En janvier 2019, la société MURPROTEC a été mandatée par la COMMUNE DE, [Localité 3] notamment pour installer une nouvelle ventilation dans ce logement.
Le 10 janvier 2023, l’association SOLIHA a dressé un constat de non-décence du logement, en raison essentiellement de défauts de ventilation et d’isolation occasionnant une humidité excessive et des moisissures.
Le 26 janvier 2024, la compagnie ELEX mandatée par l’assureur de protection juridique de Madame, [D], [P], [H] et Monsieur, [O], [G] a constaté que ces désordres étaient toujours présents et relevé la nécessité de reprendre le tableau électrique.
Le 18 mars 2024, le bureau d’études TCE mandaté par la COMMUNE DE, [Localité 3] a réalisé un diagnostic technique du logement, confirmant la présence desdits désordres, et décrit les travaux correctifs et préventifs pour y remédier.

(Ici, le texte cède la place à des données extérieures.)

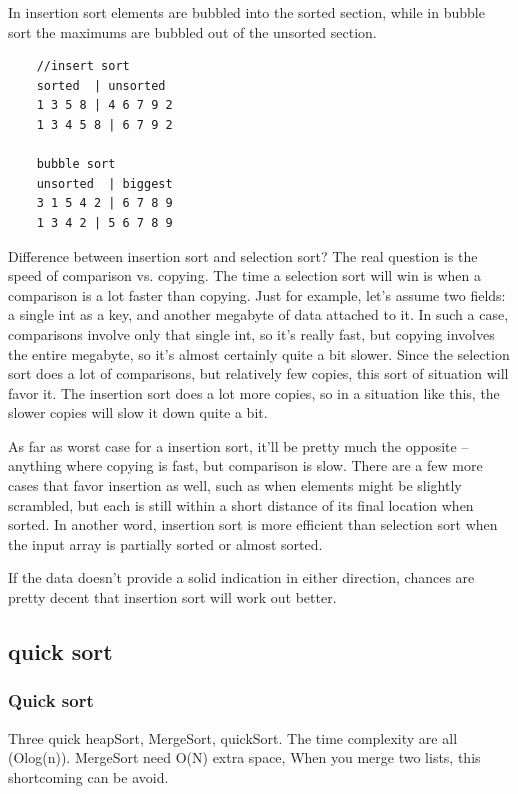 \documentclass[a4paper,11pt,twoside]{book}
\begin{document}
	\par In insertion sort elements are bubbled into the sorted section, while in bubble sort the maximums are bubbled out of the unsorted section.

\begin{lstlisting}
	//insert sort
	sorted  | unsorted
	1 3 5 8 | 4 6 7 9 2
	1 3 4 5 8 | 6 7 9 2
	
	bubble sort
	unsorted  | biggest
	3 1 5 4 2 | 6 7 8 9
	1 3 4 2 | 5 6 7 8 9
\end{lstlisting}

\par Difference between insertion sort and selection sort? The real question is the speed of comparison vs. copying. The time a selection sort will win is when a comparison is a lot faster than copying. Just for example, let's assume two fields: a single int as a key, and another megabyte of data attached to it. In such a case, comparisons involve only that single int, so it's really fast, but copying involves the entire megabyte, so it's almost certainly quite a bit slower. Since the selection sort does a lot of comparisons, but relatively few copies, this sort of situation will favor it. The insertion sort does a lot more copies, so in a situation like this, the slower copies will slow it down quite a bit.

\par As far as worst case for a insertion sort, it'll be pretty much the opposite -- anything where copying is fast, but comparison is slow. There are a few more cases that favor insertion as well, such as when elements might be slightly scrambled, but each is still within a short distance of its final location when sorted. In another word, insertion sort is more efficient than selection sort when the input array is partially sorted or almost sorted.

\par If the data doesn't provide a solid indication in either direction, chances are pretty decent that insertion sort will work out better.

\subsection{quick sort}

\subsubsection{Quick sort}

	\par Three quick heapSort, MergeSort, quickSort. The time complexity are all (Olog(n)). MergeSort need O(N) extra space, When you merge two lists, this shortcoming can be avoid.
\end{document}
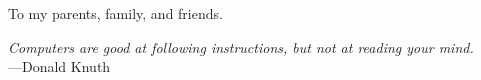 %
\begin{frontmatter}

%
%
\makefrontmatter 

%
%   
%
%
%
%
\begin{dedication} 
	To my parents, family, and friends.
\end{dedication}

%   
%



%
%

\begin{epigraph} 
  \emph{Computers are good at following instructions, but not at reading your mind. }\\
  ---Donald Knuth

    \vspace{2.3in}

\end{epigraph}

%
\tableofcontents

\renewcommand{\glossarysection}[2][]{
\newpage
\noindent
\centerline{LIST OF ABBREVIATIONS}
\addcontentsline{toc}{chapter}{List of Abbreviations}
}


\end{frontmatter}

Au cours de l’année 2025, la COMMUNE DE, [Localité 3] a fait procéder à :
un réaménagement des combles afin d’améliorer le fonctionnement de la centrale de traitement de l’air, suivant factures de la SARL ESTUAIRE SERVICES NETTOYAGE des 12 février 2025 et 25 avril 2025,la reprise des menuiseries extérieures du logement et au détalonnage des portes, suivant facture de la SAS DESPAUX du 01 juillet 2025,la remise aux normes de l’installation électrique, suivant facture de la SAS MASSELIN ENERGIE du 18 août 2025,
Par acte de commissaire de justice du 04 août 2025, Madame, [D], [P], [H] et Monsieur, [O], [G] ont fait assigner la COMMUNE DE, [Localité 3] devant la présente juridiction, au visa des articles 1719 et suivants et 1231-1 et suivants du code civil, aux fins de voir essentiellement :
condamner la COMMUNE DE, [Localité 3] à faire réaliser les travaux préconisés par le bureau d’études TCE dans le délai d’un mois du présent jugement, sous astreinte,condamner la COMMUNE DE, [Localité 3] à leur payer les sommes de :24 000,00 euros en indemnisation de leur préjudice de jouissance,1 613,92 euros en indemnisation de leur préjudice matériel,3 000,00 euros en indemnisation du préjudice affectant l’état de santé de leur famille,condamner la COMMUNE DE, [Localité 3] aux dépens ainsi qu’à lui payer une somme de 2 000,00 euros en application de l’article 700 du code de procédure civile.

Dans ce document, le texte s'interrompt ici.